Go through the data below and report how many lines contain "вероятностью"; the reply holds only that number.

======== DATA SUPPLIED

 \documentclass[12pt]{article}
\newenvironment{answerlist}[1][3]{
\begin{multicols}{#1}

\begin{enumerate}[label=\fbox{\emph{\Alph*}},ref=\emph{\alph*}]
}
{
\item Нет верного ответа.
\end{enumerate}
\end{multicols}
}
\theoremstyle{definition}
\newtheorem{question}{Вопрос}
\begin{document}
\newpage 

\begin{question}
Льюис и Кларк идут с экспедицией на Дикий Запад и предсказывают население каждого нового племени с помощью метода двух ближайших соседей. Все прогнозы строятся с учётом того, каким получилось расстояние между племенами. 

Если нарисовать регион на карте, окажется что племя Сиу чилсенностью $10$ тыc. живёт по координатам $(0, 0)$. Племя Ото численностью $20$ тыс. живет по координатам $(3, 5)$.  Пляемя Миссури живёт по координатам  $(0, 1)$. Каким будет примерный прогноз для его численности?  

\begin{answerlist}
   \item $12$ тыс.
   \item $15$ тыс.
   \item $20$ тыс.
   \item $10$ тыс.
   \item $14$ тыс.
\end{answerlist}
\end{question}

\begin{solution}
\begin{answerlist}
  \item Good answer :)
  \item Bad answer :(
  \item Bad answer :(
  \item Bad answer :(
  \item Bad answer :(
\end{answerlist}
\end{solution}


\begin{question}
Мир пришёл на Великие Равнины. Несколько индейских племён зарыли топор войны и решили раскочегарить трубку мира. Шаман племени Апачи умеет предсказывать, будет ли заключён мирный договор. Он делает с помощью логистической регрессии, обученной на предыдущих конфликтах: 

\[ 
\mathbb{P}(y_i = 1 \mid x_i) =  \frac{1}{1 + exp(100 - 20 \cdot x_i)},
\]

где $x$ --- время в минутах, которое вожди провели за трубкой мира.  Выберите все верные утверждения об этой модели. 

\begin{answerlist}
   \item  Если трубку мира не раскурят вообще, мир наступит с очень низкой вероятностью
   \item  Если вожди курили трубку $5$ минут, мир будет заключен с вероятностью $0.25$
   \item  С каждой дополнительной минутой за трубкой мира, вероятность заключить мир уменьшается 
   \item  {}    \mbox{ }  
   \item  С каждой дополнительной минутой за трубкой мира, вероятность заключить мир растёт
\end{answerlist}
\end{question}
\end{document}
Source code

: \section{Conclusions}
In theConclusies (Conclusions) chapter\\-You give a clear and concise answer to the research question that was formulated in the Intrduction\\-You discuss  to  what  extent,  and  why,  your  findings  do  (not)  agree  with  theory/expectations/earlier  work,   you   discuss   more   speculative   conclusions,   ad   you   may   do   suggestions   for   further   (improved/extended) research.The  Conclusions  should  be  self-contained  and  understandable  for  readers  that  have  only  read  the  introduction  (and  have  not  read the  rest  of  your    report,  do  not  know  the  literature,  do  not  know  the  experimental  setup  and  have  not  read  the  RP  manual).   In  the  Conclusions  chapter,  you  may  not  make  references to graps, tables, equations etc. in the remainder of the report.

================

• _EXPECTED ANSWER_
2